--- a/src/README
+++ b/src/README
@@ -32,6 +32,14 @@
2.1. Introduction
+ 2.1.1. Indexing modes
+
+ 2.1.2. Configurations, multiple indexes
+
+ 2.1.3. Document types
+
+ 2.1.4. Recovery
+
2.2. Index storage
2.2.1. Xapian index formats
@@ -105,6 +113,8 @@
3.6.1. Hotkeying recoll
3.6.2. The KDE Kicker Recoll applet
+
+ 3.7. Multiple databases
4. Programming interface
@@ -288,11 +298,18 @@
documents will only be processed if they have been modified. On the first
execution, all documents will need processing. A full index build can be
forced later by specifying an option to the indexing command (recollindex
- -z).
-
- Recoll indexing can be performed with two different methods:
-
- * Periodic (or Batch) indexing: indexing takes place at discrete times,
+ -z or -Z).
+
+ The following sections give an overview of different aspects of the
+ indexing processes and configuration, with links to detailed sections.
+
+ ----------------------------------------------------------------------
+
+ 2.1.1. Indexing modes
+
+ Recoll indexing can be performed along two different modes:
+
+ * Periodic (or batch) indexing: indexing takes place at discrete times,
by executing the recollindex command. The typical usage is to have a
nightly indexing run programmed into your cron file.
@@ -307,16 +324,51 @@
small home directory). Monitoring a big file system tree can consume
significant system resources.
+ ----------------------------------------------------------------------
+
+ 2.1.2. Configurations, multiple indexes
+
+ The parameters describing what is to be indexed and local preferences are
+ defined in text files contained in a configuration directory.
+
+ All parameters have defaults, defined in system-wide files.
+
+ Without further configuration, Recoll will index all appropriate files
+ from your home directory, with a reasonable set of defaults.
+
+ A default personal configuration directory ($HOME/.recoll/) is created
+ when a Recoll program is first executed. It is possible to create other
+ configuration directories, and use them by setting the RECOLL_CONFDIR
+ environment variable, or giving the -c option to any of the Recoll
+ commands.
+
+ In some cases, it may be interesting to index different areas of the file
+ system to separate databases. You can do this by using multiple
+ configuration directories, each indexing a file system area to a specific
+ database. Typically, this would be done to separate personal and shared
+ indexes, or to take advantage of the organization of your data to improve
+ search precision.
+
+ The generated indexes can be queried concurrently in a transparent manner.
+
+ For index generation, multiple configurations are totally independant from
+ each other. When multiple indexes are used for searches, some parameters
+ should be consistent among the configurations.
+
+ ----------------------------------------------------------------------
+
+ 2.1.3. Document types
+
Recoll knows about quite a few different document types. The parameters
for document types recognition and processing are set in configuration
files.
Most file types, like HTML or word processing files, only hold one
document. Some file types, like email folders or zip archives, can hold
- many individually indexed documents, which may in turn be themselves
- compound ones. Such hierarchies can go quite deep, and Recoll can process,
- for example, an ms-word document stored as an attachment to an email
- message inside an email folder archived in a zip file...

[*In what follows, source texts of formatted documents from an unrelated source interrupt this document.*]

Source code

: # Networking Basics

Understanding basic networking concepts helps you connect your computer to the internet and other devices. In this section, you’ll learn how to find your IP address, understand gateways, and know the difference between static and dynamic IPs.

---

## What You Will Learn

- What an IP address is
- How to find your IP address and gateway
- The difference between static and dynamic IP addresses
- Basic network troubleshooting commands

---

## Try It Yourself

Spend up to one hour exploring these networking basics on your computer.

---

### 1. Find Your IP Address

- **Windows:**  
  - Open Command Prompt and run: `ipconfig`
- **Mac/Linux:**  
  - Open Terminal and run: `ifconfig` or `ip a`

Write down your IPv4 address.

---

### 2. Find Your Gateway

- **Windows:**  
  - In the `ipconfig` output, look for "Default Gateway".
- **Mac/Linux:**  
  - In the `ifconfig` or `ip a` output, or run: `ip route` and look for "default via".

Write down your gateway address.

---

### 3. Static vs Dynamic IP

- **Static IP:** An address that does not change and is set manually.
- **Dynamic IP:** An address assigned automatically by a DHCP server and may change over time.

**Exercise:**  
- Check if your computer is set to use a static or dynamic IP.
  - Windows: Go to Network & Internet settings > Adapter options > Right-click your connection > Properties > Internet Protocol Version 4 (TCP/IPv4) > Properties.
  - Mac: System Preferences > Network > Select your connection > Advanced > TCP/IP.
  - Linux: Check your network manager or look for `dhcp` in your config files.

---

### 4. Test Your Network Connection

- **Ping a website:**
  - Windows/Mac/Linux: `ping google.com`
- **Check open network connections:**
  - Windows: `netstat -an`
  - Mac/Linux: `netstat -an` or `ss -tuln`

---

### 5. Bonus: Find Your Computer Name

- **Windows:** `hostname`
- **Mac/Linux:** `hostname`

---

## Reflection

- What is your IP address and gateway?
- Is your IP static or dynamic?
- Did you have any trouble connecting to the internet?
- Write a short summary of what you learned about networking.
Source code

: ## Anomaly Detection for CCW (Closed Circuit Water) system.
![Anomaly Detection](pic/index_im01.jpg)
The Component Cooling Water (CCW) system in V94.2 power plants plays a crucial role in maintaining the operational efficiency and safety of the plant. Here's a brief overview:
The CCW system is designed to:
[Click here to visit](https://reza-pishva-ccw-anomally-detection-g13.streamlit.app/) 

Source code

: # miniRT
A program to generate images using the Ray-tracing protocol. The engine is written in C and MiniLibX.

+ many individually indexed documents, which may themselves be compound
+ ones. Such hierarchies can go quite deep, and Recoll can process, for
+ example, an ms-word document stored as an attachment to an email message
+ inside an email folder archived in a zip file...
Recoll indexing processes plain text, HTML, OpenDocument
(Open/LibreOffice), email formats, and a few others internally.
@@ -329,14 +381,9 @@
recoll GUI. It is stored in the missing text file inside the configuration
directory.
- Without further configuration, Recoll will index all appropriate files
- from your home directory, with a reasonable set of defaults.
-
- In some cases, it may be interesting to index different areas of the file
- system to separate databases. You can do this by using multiple
- configuration directories, each indexing a file system area to a specific
- database. See the section about using multiple databases for more
- information on multiple configurations and indexes.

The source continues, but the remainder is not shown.